Nine teams, zero coordination. That was San Francisco’s approach to street crises, but not anymore.
The Lurie administration is fixing it: One organization instead of nine, citywide coordination, and five neighborhood-focused subteams, all led by the Department of Emergency Management.
The facts
Mayor Daniel Lurie’s administration is consolidating nine city outreach groups—previously scattered across the Police, Fire, Shjeriff, Public Works, Public Health, Homelessness and Supportive Housing, and Emergency Management departments—into one unified structure. The new model will include five neighborhood-specific teams and one citywide unit.
Each team will be led by a Department of Emergency Management “team conductor” to ensure coordination between agencies and clarity for residents and business owners. Teams will focus on getting people into shelter, treatment, or long-term care—and will also keep the sidewalks clean by enforcing the sit/lie law (ie no camping on the sidewalk) and ADA laws. The citywide team will address hotspots and prevent large-scale issues before they escalate.
The overhaul is part of Lurie’s “Breaking the Cycle” directive and is enabled by the fentanyl emergency ordinances passed earlier this year.
The context
These reforms follow a 2023 city audit that found the system dysfunctional and lacking accountability. Meanwhile, about 800 people die of overdose each year in SF, and 4,000 to 8,000 remain homeless on city streets every night.
Lurie’s office has also committed to opening 1,500 new mental health, treatment, and shelter beds, 700 of which are already in planning.
Supervisors Matt Dorsey, Myrna Melgar, Danny Sauter, and Bilal Mahmood all praise the new model, as does DEM, SFPD, SFFD, DPH, and DPW.
The GrowSF take
This is exactly the kind of structural reform San Francisco needs. A single, coordinated system is far better than nine fragmented ones. We supported the fentanyl emergency ordinance that made this possible, and we support this plan to bring order, accountability, and treatment to our city’s streets.
Supervisors reject Cynthia Dai from Sunshine Ordinance Task Force
Cynthia Dai, a controversial figure in the 2022 redistricting process, has been rejected from the Sunshine Ordinance Task Force.

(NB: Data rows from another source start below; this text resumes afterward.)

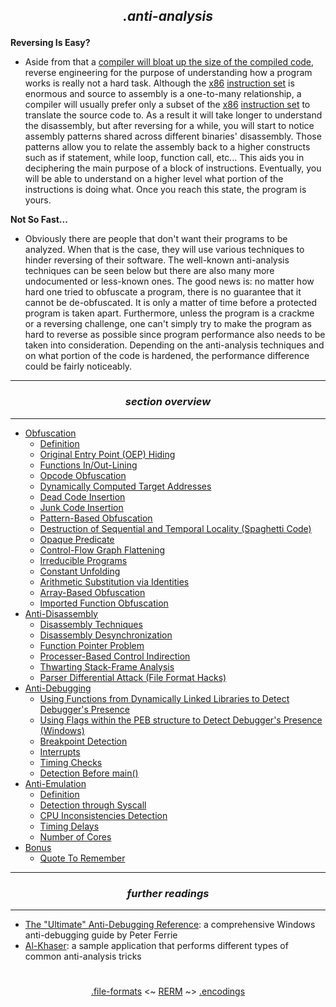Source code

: ## *<p align='center'>.anti-analysis</p>*

__Reversing Is Easy?__
* Aside from that a [compiler will bloat up the size of the compiled code](https://twitter.com/MalwareTechBlog/status/959925068196294656), reverse engineering for the purpose of understanding how a program works is really not a hard task. Although the [x86](https://github.com/yellowbyte/reverse-engineering-reference-manual/blob/master/contents/instruction-sets/x86.md) [instruction set](https://github.com/yellowbyte/reverse-engineering-reference-manual/blob/master/contents/instruction-sets/instruction-sets.md) is enormous and source to assembly is a one-to-many relationship, a compiler will usually prefer only a subset of the [x86](https://github.com/yellowbyte/reverse-engineering-reference-manual/blob/master/contents/instruction-sets/x86.md) [instruction set](https://github.com/yellowbyte/reverse-engineering-reference-manual/blob/master/contents/instruction-sets/instruction-sets.md) to translate the source code to. As a result it will take longer to understand the disassembly, but after reversing for a while, you will start to notice assembly patterns shared across different binaries' disassembly. Those patterns allow you to relate the assembly back to a higher constructs such as if statement, while loop, function call, etc... This aids you in deciphering the main purpose of a block of instructions. Eventually, you will be able to understand on a higher level what portion of the instructions is doing what. Once you reach this state, the program is yours. 

__Not So Fast...__
* Obviously there are people that don't want their programs to be analyzed. When that is the case, they will use various techniques to hinder reversing of their software. The well-known anti-analysis techniques can be seen below but there are also many more undocumented or less-known ones. The good news is: no matter how hard one tried to obfuscate a program, there is no guarantee that it cannot be de-obfuscated. It is only a matter of time before a protected program is taken apart. Furthermore, unless the program is a crackme or a reversing challenge, one can't simply try to make the program as hard to reverse as possible since program performance also needs to be taken into consideration. Depending on the anti-analysis techniques and on what portion of the code is hardened, the performance difference could be fairly noticeably.    

---
### *<p align='center'> section overview </p>*
---
* [Obfuscation](Obfuscation.md)
  * [Definition](Obfuscation.md#-definition-)
  * [Original Entry Point (OEP) Hiding](Obfuscation.md#-original-entry-point-oep-hiding-)
  * [Functions In/Out-Lining](Obfuscation.md-functions-inout-lining-)
  * [Opcode Obfuscation](Obfuscation.md#-opcode-obfuscation-)
  * [Dynamically Computed Target Addresses](Obfuscation.md#-dynamically-computed-target-addresses-)
  * [Dead Code Insertion](Obfuscation.md#-dead-code-insertion-)
  * [Junk Code Insertion](Obfuscation.md#-junk-code-insertion-)
  * [Pattern-Based Obfuscation](Obfuscation.md#-pattern-based-obfuscation-)
  * [Destruction of Sequential and Temporal Locality (Spaghetti Code)](Obfuscation.md#-destruction-of-sequential-and-temporal-locality-spaghetti-code-)
  * [Opaque Predicate](Obfuscation.md#-opaque-predicate-)
  * [Control-Flow Graph Flattening](Obfuscation.md#-control-flow-graph-flattening-)
  * [Irreducible Programs](Obfuscation.md#-irreducible-programs-)
  * [Constant Unfolding](Obfuscation.md#-constant-unfolding-)
  * [Arithmetic Substitution via Identities](Obfuscation.md#-arithmetic-substitution-via-identities-)
  * [Array-Based Obfuscation](Obfuscation.md#-array-based-obfuscation-)
  * [Imported Function Obfuscation](Obfuscation.md#-imported-function-obfuscation-)
* [Anti-Disassembly](Anti-Disassembly.md)
  * [Disassembly Techniques](Anti-Disassembly.md#-disassembly-technique-)
  * [Disassembly Desynchronization](Anti-Disassembly.md#-disassembly-desynchronization-)
  * [Function Pointer Problem](Anti-Disassembly.md#-function-pointer-problem-)
  * [Processer-Based Control Indirection](Anti-Disassembly.md#-processer-based-control-indirection-)
  * [Thwarting Stack-Frame Analysis](Anti-Disassembly.md#-thwarting-stack-frame-analysis-)
  * [Parser Differential Attack (File Format Hacks)](Anti-Disassembly.md#-parser-differential-attack-file-format-hacks-)
* [Anti-Debugging](Anti-Debugging.md)
  * [Using Functions from Dynamically Linked Libraries to Detect Debugger's Presence](Anti-Debugging.md#-using-functions-from-dynamically-linked-libraries-to-detect-debuggers-presence-)
  * [Using Flags within the PEB structure to Detect Debugger's Presence (Windows)](Anti-Debugging.md#-using-flags-within-the-peb-structure-to-detect-debuggers-presence-windows-)
  * [Breakpoint Detection](Anti-Debugging.md#-breakpoint-detection-)
  * [Interrupts](Anti-Debugging.md#-interrupts-)
  * [Timing Checks](Anti-Debugging.md#-timing-checks-)
  * [Detection Before main()](Anti-Debugging.md#-detection-before-main-)
* [Anti-Emulation](Anti-Emulation.md)
  * [Definition](Anti-Emulation.md#-definition-)
  * [Detection through Syscall](Anti-Emulation.md#-detection-through-syscall-)
  * [CPU Inconsistencies Detection](Anti-Emulation.md#-cpu-inconsistencies-detection-)
  * [Timing Delays](Anti-Emulation.md#-timing-delays-)
  * [Number of Cores](Anti-Emulation.md#-number-of-cores-)
* [Bonus](Bonus.md)
  * [Quote To Remember](Bonus.md#-quote-to-remember-)

---
### *<p align='center'> further readings </p>*
---
* [The "Ultimate" Anti-Debugging Reference](http://anti-reversing.com/Downloads/Anti-Reversing/The_Ultimate_Anti-Reversing_Reference.pdf): a comprehensive Windows anti-debugging guide by Peter Ferrie 
* [Al-Khaser](https://github.com/LordNoteworthy/al-khaser): a sample application that performs different types of common anti-analysis tricks

#
<p align='center'><a href="/contents/file-formats/file-formats.md">.file-formats</a> <~ <a href="/README.md#table-of-contents">RERM</a> ~> <a href="/contents/encodings/encodings.md">.encodings</a></p>
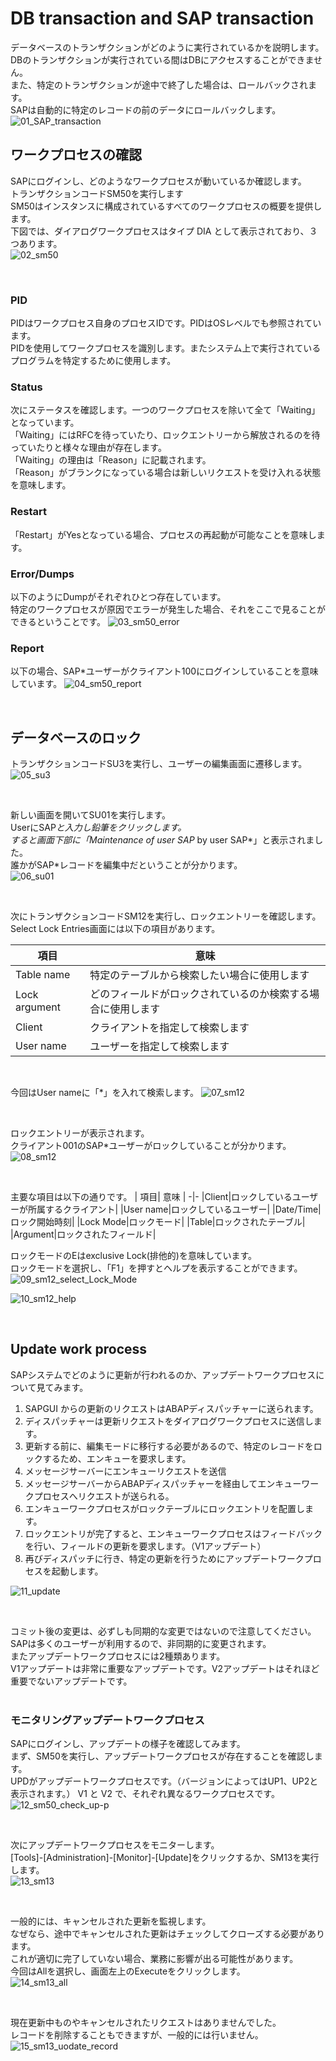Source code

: # DB transaction and SAP transaction

データベースのトランザクションがどのように実行されているかを説明します。<br>
DBのトランザクションが実行されている間はDBにアクセスすることができません。<br>
また、特定のトランザクションが途中で終了した場合は、ロールバックされます。<br>
SAPは自動的に特定のレコードの前のデータにロールバックします。<br>
![01_SAP_transaction](https://github.com/koishi755/SAP/blob/main/transactional_processing/01_SAP_transaction.png)

## ワークプロセスの確認

SAPにログインし、どのようなワークプロセスが動いているか確認します。<br>
トランザクションコードSM50を実行します<br>
SM50はインスタンスに構成されているすべてのワークプロセスの概要を提供します。<br>
下図では、ダイアログワークプロセスはタイプ DIA として表示されており、３つあります。<br>
![02_sm50](https://github.com/koishi755/SAP/blob/main/transactional_processing/02_sm50.png)

<br>

### PID
PIDはワークプロセス自身のプロセスIDです。PIDはOSレベルでも参照されています。<br>
PIDを使用してワークプロセスを識別します。またシステム上で実行されているプログラムを特定するために使用します。

### Status
次にステータスを確認します。一つのワークプロセスを除いて全て「Waiting」となっています。<br>
「Waiting」にはRFCを待っていたり、ロックエントリーから解放されるのを待っていたりと様々な理由が存在します。<br>
「Waiting」の理由は「Reason」に記載されます。<br>
「Reason」がブランクになっている場合は新しいリクエストを受け入れる状態を意味します。

### Restart
「Restart」がYesとなっている場合、プロセスの再起動が可能なことを意味します。

### Error/Dumps
以下のようにDumpがそれぞれひとつ存在しています。<br>
特定のワークプロセスが原因でエラーが発生した場合、それをここで見ることができるということです。
![03_sm50_error](https://github.com/koishi755/SAP/blob/main/transactional_processing/03_sm50_error.png)

### Report
以下の場合、SAP*ユーザーがクライアント100にログインしていることを意味しています。
![04_sm50_report](https://github.com/koishi755/SAP/blob/main/transactional_processing/04_sm50_report.png)

<br>

## データベースのロック

トランザクションコードSU3を実行し、ユーザーの編集画面に遷移します。
![05_su3](https://github.com/koishi755/SAP/blob/main/transactional_processing/05_su3.png)

<br>

新しい画面を開いてSU01を実行します。<br>
UserにSAP*と入力し鉛筆をクリックします。<br>
すると画面下部に「Maintenance of user SAP* by user SAP*」と表示されました。<br>
誰かがSAP*レコードを編集中だということが分かります。<br>
![06_su01](https://github.com/koishi755/SAP/blob/main/transactional_processing/06_su01.png)

<br>

次にトランザクションコードSM12を実行し、ロックエントリーを確認します。<br>
Select Lock Entries画面には以下の項目があります。

| 項目| 意味 |
-|-
|Table name|特定のテーブルから検索したい場合に使用します|
|Lock argument|どのフィールドがロックされているのか検索する場合に使用します|
|Client|クライアントを指定して検索します|
|User name|ユーザーを指定して検索します|

<br>

今回はUser nameに「*」を入れて検索します。
![07_sm12](https://github.com/koishi755/SAP/blob/main/transactional_processing/07_sm12.png)

<br>

ロックエントリーが表示されます。<br>
クライアント001のSAP*ユーザーがロックしていることが分かります。<br>
![08_sm12](https://github.com/koishi755/SAP/blob/main/transactional_processing/08_sm12.png)

<br>

主要な項目は以下の通りです。
| 項目| 意味 |
-|-
|Client|ロックしているユーザーが所属するクライアント|
|User name|ロックしているユーザー|
|Date/Time|ロック開始時刻|
|Lock Mode|ロックモード|
|Table|ロックされたテーブル|
|Argument|ロックされたフィールド|

ロックモードのEはexclusive Lock(排他的)を意味しています。<br>
ロックモードを選択し、「F1」を押すとヘルプを表示することができます。<br>
![09_sm12_select_Lock_Mode](https://github.com/koishi755/SAP/blob/main/transactional_processing/09_sm12_select_Lock_Mode.png)

![10_sm12_help](https://github.com/koishi755/SAP/blob/main/transactional_processing/10_sm12_help.png)

<br>

## Update work process

SAPシステムでどのように更新が行われるのか、アップデートワークプロセスについて見てみます。<br>

1. SAPGUI からの更新のリクエストはABAPディスパッチャーに送られます。
1. ディスパッチャーは更新リクエストをダイアログワークプロセスに送信します。
1. 更新する前に、編集モードに移行する必要があるので、特定のレコードをロックするため、エンキューを要求します。
1. メッセージサーバーにエンキューリクエストを送信
1. メッセージサーバーからABAPディスパッチャーを経由してエンキューワークプロセスへリクエストが送られる。
1. エンキューワークプロセスがロックテーブルにロックエントリを配置します。
1. ロックエントリが完了すると、エンキューワークプロセスはフィードバックを行い、フィールドの更新を要求します。（V1アップデート）
1. 再びディスパッチに行き、特定の更新を行うためにアップデートワークプロセスを起動します。


![11_update](https://github.com/koishi755/SAP/blob/main/transactional_processing/11_update.png)

<br>

コミット後の変更は、必ずしも同期的な変更ではないので注意してください。<br>
SAPは多くのユーザーが利用するので、非同期的に変更されます。<br>
またアップデートワークプロセスには2種類あります。<br>
V1アップデートは非常に重要なアップデートです。V2アップデートはそれほど重要でないアップデートです。<br>
<br>


### モニタリングアップデートワークプロセス

SAPにログインし、アップデートの様子を確認してみます。<br>
まず、SM50を実行し、アップデートワークプロセスが存在することを確認します。<br>
UPDがアップデートワークプロセスです。（バージョンによってはUP1、UP2と表示されます。）
V1 と V2 で、それぞれ異なるワークプロセスです。<br>
![12_sm50_check_up-p](https://github.com/koishi755/SAP/blob/main/transactional_processing/12_sm50_check_up-p.png)

<br>

次にアップデートワークプロセスをモニターします。<br>
[Tools]-[Administration]-[Monitor]-[Update]をクリックするか、SM13を実行します。<br>
![13_sm13](https://github.com/koishi755/SAP/blob/main/transactional_processing/13_sm13.png)

<br>

一般的には、キャンセルされた更新を監視します。<br>
なぜなら、途中でキャンセルされた更新はチェックしてクローズする必要があります。<br>
これが適切に完了していない場合、業務に影響が出る可能性があります。<br>
今回はAllを選択し、画面左上のExecuteをクリックします。<br>
![14_sm13_all](https://github.com/koishi755/SAP/blob/main/transactional_processing/14_sm13_all.png)

<br>

現在更新中ものやキャンセルされたリクエストはありませんでした。<br>
レコードを削除することもできますが、一般的には行いません。<br>
![15_sm13_uodate_record](https://github.com/koishi755/SAP/blob/main/transactional_processing/15_sm13_uodate_record.png)
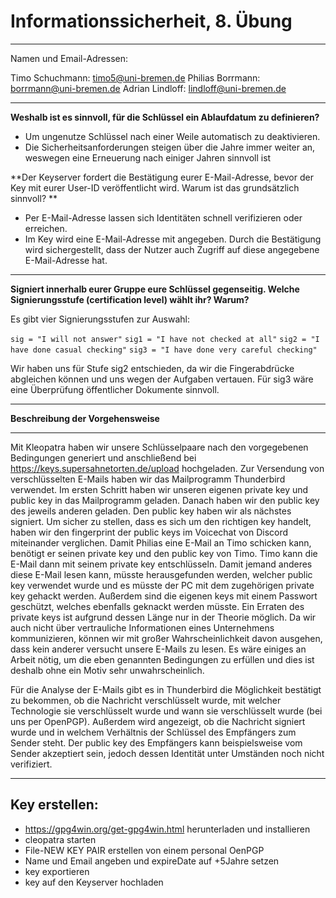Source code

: Informationssicherheit, 8. Übung
================================

*******************

Namen und Email-Adressen:

Timo Schuchmann: timo5@uni-bremen.de
Philias Borrmann: borrmann@uni-bremen.de
Adrian Lindloff: lindloff@uni-bremen.de

*******************

**Weshalb ist es sinnvoll, für die Schlüssel ein Ablaufdatum zu definieren?**

- Um ungenutze Schlüssel nach einer Weile automatisch zu deaktivieren.
- Die Sicherheitsanforderungen steigen über die Jahre immer weiter an, weswegen eine Erneuerung nach einiger Jahren sinnvoll ist

**Der Keyserver fordert die Bestätigung eurer E-Mail-Adresse, bevor der
Key mit eurer User-ID veröffentlicht wird. Warum ist das grundsätzlich
sinnvoll?  **


- Per E-Mail-Adresse lassen sich Identitäten schnell verifizieren oder erreichen.
- Im Key wird eine E-Mail-Adresse mit angegeben. Durch die Bestätigung wird sichergestellt, dass der Nutzer auch Zugriff auf diese angegebene E-Mail-Adresse hat.

---

**Signiert innerhalb eurer Gruppe eure Schlüssel gegenseitig.
Welche Signierungsstufe (certification level) wählt ihr? Warum?**

Es gibt vier Signierungsstufen zur Auswahl:

  ``sig = "I will not answer"``
  ``sig1 = "I have not checked at all"``
  ``sig2 = "I have done casual checking"``
  ``sig3 = "I have done very careful checking"``

Wir haben uns für Stufe sig2 entschieden, da wir die Fingerabdrücke abgleichen können und uns wegen der Aufgaben vertauen. Für sig3 wäre eine Überprüfung öffentlicher Dokumente sinnvoll.

---



**Beschreibung der Vorgehensweise**

---
Mit Kleopatra haben wir unsere Schlüsselpaare nach den vorgegebenen Bedingungen generiert und anschließend bei https://keys.supersahnetorten.de/upload hochgeladen.
Zur Versendung von verschlüsselten E-Mails haben wir das Mailprogramm Thunderbird verwendet. Im ersten Schritt haben wir unseren eigenen private key und public key in das Mailprogramm geladen. Danach haben wir den public key des jeweils anderen geladen. Den public key haben wir als nächstes signiert. Um sicher zu stellen, dass es sich um den richtigen key handelt, haben wir den fingerprint der public keys im Voicechat von Discord miteinander verglichen. Damit Philias eine E-Mail an Timo schicken kann, benötigt er seinen private key und den public key von Timo. Timo kann die E-Mail dann mit seinem private key entschlüsseln. Damit jemand anderes diese E-Mail lesen kann, müsste herausgefunden werden, welcher public key verwendet wurde und es müsste der PC mit dem zugehörigen private key gehackt werden. Außerdem sind die eigenen keys mit einem Passwort geschützt, welches ebenfalls geknackt werden müsste. Ein Erraten des private keys ist aufgrund dessen Länge nur in der Theorie möglich. Da wir auch nicht über vertrauliche Informationen eines Unternehmens kommunizieren, können wir mit großer Wahrscheinlichkeit davon ausgehen, dass kein anderer versucht unsere E-Mails zu lesen. Es wäre einiges an Arbeit nötig, um die eben genannten Bedingungen zu erfüllen und dies ist deshalb ohne ein Motiv sehr unwahrscheinlich.

Für die Analyse der E-Mails gibt es in Thunderbird die Möglichkeit bestätigt zu bekommen, ob die Nachricht verschlüsselt wurde, mit welcher Technologie sie verschlüsselt wurde und wann sie verschlüsselt wurde (bei uns per OpenPGP). Außerdem wird angezeigt, ob die Nachricht signiert wurde und in welchem Verhältnis der Schlüssel des Empfängers zum Sender steht. Der public key des Empfängers kann beispielsweise vom Sender akzeptiert sein, jedoch dessen Identität unter Umständen noch nicht verifiziert.

---


**Key erstellen:**
--
- https://gpg4win.org/get-gpg4win.html herunterladen und installieren
- cleopatra starten
- File-NEW KEY PAIR erstellen von einem personal OenPGP
- Name und Email angeben und expireDate auf +5Jahre setzen
- key exportieren
- key auf den Keyserver hochladen
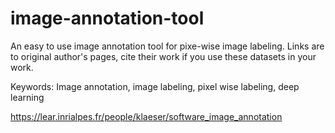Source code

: # image-annotation-tool

An easy to use image annotation tool for pixe-wise image labeling. Links are to original author's pages, cite their work if you use these datasets in your work.

Keywords: Image annotation, image labeling, pixel wise labeling, deep learning

https://lear.inrialpes.fr/people/klaeser/software_image_annotation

In her place, Amerika Sanchez, a principal at Five Keys Schools, has been recommended.
The facts
Sanchez, a District 10 resident and principal at Five Keys Schools and Programs — which serves incarcerated and other disadvantaged adult students — received a 2–0 vote of support from Supervisors Rafael Mandelman and Stephen Sherrill at the March 24 Rules Committee meeting.
Cynthia Dai, a former elections commissioner and controversial redistricting figure, had also applied — but didn’t show up to the meeting.
Sanchez's appointment will now head to approval by the full Board of Supervisors.
The context
Dai had previously served on the Elections Commission, where she used her powerful position to try to derail the nonpartisan process. She helped lead the effort to remove some redistricting members and played a role in redistricting becoming a public spectacle.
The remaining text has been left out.